What are metamaterials? Why are they important to nanotechnology? There was a recent article in the IEEE Spectrum Magazine that addressed the customization of material structures . Meta is from the Greek and means beyond or after. Metamaterials are materials that exhibit properties that are not found in nature. The current trend in metamaterials is the “invisibility cloaking” devices and wireless charging is a near term possible application . There is an interesting depiction in the IEEE article showing what the effects of a negative index of refraction. A key is the ability to custom build the material structure to provide the desired effect.
A question that always arises – at least to me – is what are the properties of 100% pure elements? As we develop applications/products, there are specifications that we add to the purity of the materials being used, e.g., 99% or 99.9% pure material. Why do we specify the purity? We want to have a certain level of performance. If we have circuits that require high levels of conductivity, we may move from one material to another, e.g., aluminum to copper. There is always a trade-off. Higher levels of purity might improve performance, but higher levels of purity are more expensive. Consequently, switching to a higher conductivity material in semiconductors required developing a new process for depositing the copper. When the cost of developing a new process is amortized over billions of devices, the initial high cost is not that significant as compared to higher material costs.
We currently insert doping atoms into materials to change the properties of materials and create materials that permit the control of electron flow. Nature does the same thing. Diamonds, which are a form of carbon, are normally clear (white). However, if there are impurities in the carbon when the diamond was created the color can change to blue, yellow, or other colors.
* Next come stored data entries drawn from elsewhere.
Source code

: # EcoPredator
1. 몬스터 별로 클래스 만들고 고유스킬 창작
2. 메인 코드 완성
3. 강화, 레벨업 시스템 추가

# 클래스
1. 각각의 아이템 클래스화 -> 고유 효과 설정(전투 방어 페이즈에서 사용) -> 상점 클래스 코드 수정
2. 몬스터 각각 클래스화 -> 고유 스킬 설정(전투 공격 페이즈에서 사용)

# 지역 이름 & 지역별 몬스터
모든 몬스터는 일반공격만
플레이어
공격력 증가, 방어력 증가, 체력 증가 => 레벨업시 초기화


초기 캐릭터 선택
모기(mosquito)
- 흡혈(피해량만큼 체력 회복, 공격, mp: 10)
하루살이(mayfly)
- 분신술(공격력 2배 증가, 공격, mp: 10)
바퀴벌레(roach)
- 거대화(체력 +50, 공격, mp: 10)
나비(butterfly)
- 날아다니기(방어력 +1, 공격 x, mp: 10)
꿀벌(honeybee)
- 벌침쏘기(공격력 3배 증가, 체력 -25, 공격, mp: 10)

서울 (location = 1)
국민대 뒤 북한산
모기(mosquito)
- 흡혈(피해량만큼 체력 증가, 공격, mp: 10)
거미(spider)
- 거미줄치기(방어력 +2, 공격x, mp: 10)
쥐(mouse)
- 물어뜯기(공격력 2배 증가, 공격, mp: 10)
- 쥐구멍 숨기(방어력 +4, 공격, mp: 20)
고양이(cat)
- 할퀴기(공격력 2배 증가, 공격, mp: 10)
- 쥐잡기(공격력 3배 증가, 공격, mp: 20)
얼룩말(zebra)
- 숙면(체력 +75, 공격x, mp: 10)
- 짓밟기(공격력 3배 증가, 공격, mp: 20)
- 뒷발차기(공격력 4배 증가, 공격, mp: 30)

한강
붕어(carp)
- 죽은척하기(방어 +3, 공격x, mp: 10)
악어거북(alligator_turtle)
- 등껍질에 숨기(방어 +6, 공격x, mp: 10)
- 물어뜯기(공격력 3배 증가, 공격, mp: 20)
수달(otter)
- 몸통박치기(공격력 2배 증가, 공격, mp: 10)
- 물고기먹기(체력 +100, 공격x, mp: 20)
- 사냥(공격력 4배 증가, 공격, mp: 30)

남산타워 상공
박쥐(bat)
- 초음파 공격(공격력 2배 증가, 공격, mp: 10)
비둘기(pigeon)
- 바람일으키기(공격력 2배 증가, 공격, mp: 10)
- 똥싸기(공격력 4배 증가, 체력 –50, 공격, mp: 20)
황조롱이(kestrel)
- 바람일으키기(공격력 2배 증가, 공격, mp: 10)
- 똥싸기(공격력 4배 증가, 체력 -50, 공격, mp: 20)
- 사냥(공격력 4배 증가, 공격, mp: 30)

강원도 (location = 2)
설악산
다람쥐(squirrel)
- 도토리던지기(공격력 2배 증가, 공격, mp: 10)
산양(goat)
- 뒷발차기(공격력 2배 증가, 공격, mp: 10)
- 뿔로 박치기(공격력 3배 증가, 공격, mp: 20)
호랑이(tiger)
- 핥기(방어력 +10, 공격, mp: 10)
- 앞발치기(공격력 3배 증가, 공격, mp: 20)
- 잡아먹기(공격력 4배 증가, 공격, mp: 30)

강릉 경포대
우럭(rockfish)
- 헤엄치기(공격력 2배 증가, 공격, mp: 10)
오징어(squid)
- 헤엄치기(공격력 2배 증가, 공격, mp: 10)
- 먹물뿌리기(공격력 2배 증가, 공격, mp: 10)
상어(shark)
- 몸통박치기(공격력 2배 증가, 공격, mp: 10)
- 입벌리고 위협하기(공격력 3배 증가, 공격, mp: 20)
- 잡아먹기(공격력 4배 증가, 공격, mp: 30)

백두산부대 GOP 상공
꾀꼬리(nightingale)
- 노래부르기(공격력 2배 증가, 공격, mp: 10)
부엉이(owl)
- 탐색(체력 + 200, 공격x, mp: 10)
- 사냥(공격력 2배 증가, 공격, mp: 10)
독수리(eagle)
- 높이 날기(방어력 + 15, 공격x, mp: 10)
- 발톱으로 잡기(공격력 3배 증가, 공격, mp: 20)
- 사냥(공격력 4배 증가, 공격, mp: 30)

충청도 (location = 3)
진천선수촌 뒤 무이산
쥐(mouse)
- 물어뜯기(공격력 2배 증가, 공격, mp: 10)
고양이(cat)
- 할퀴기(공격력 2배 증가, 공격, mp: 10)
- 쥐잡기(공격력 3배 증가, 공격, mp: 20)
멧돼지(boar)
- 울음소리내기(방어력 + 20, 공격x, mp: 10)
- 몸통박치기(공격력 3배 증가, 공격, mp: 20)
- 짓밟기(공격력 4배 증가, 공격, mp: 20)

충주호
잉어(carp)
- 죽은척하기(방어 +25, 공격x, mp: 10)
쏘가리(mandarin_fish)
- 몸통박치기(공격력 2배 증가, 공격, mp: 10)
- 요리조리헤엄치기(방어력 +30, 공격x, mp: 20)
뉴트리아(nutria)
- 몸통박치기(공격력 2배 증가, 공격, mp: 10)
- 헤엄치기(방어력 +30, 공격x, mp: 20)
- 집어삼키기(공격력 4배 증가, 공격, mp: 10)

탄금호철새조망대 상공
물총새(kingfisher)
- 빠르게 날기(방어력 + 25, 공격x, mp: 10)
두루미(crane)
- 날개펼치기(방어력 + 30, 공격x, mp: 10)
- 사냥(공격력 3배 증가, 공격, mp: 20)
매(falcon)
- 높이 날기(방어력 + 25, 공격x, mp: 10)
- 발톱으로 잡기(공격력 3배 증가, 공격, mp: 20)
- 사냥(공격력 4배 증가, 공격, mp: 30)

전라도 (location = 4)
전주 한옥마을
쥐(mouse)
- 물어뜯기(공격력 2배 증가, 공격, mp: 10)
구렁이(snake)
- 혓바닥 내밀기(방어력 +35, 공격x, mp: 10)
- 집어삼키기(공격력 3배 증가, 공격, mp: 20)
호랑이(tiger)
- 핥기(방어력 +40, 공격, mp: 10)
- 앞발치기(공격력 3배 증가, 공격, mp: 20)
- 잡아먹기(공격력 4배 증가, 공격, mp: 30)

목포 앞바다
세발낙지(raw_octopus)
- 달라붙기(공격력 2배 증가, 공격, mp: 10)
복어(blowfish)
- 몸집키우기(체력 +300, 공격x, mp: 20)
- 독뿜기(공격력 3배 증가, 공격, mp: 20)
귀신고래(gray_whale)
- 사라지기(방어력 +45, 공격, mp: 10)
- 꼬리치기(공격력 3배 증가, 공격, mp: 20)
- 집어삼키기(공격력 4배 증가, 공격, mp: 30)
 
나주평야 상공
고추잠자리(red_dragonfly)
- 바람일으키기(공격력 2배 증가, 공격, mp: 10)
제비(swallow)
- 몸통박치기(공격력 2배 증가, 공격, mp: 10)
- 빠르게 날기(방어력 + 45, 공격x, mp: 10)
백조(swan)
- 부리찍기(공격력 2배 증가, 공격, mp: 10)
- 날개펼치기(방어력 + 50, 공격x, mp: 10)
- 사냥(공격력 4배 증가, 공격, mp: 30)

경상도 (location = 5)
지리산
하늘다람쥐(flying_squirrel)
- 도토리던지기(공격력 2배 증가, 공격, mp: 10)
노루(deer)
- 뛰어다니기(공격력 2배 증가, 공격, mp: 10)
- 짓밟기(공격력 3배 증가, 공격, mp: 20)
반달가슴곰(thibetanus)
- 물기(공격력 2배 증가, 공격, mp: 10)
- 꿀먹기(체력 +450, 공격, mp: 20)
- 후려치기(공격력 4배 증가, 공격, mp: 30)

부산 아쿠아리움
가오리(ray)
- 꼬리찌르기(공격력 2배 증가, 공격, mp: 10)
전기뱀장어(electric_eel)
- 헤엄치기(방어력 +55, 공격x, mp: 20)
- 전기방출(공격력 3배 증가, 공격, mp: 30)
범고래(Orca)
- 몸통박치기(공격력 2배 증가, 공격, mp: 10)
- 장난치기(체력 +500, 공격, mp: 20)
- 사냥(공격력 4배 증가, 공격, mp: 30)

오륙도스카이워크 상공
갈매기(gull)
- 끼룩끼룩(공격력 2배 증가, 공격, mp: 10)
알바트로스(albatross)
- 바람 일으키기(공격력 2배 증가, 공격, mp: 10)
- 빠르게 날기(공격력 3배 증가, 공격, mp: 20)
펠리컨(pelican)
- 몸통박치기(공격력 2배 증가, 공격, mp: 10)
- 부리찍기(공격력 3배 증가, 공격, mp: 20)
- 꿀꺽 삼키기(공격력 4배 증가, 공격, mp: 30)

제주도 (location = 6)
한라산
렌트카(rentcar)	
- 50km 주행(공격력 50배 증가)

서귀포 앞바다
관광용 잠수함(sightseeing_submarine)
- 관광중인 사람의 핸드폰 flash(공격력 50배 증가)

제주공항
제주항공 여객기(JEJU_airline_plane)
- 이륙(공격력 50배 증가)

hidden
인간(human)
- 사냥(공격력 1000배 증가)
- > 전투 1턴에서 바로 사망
There had been work, both theoretical and experimental, that has shown that some materials, silver and platinum, have a magnetic moment in 13 atom clusters. If we add the fact that arrangements of atoms can create nanomaterials and these nanomaterials can aggregate (group together) and not merge into a larger nanomaterial or into the bulk material, there are opportunities to develop interesting applications. This work has only started. The future looks very interesting.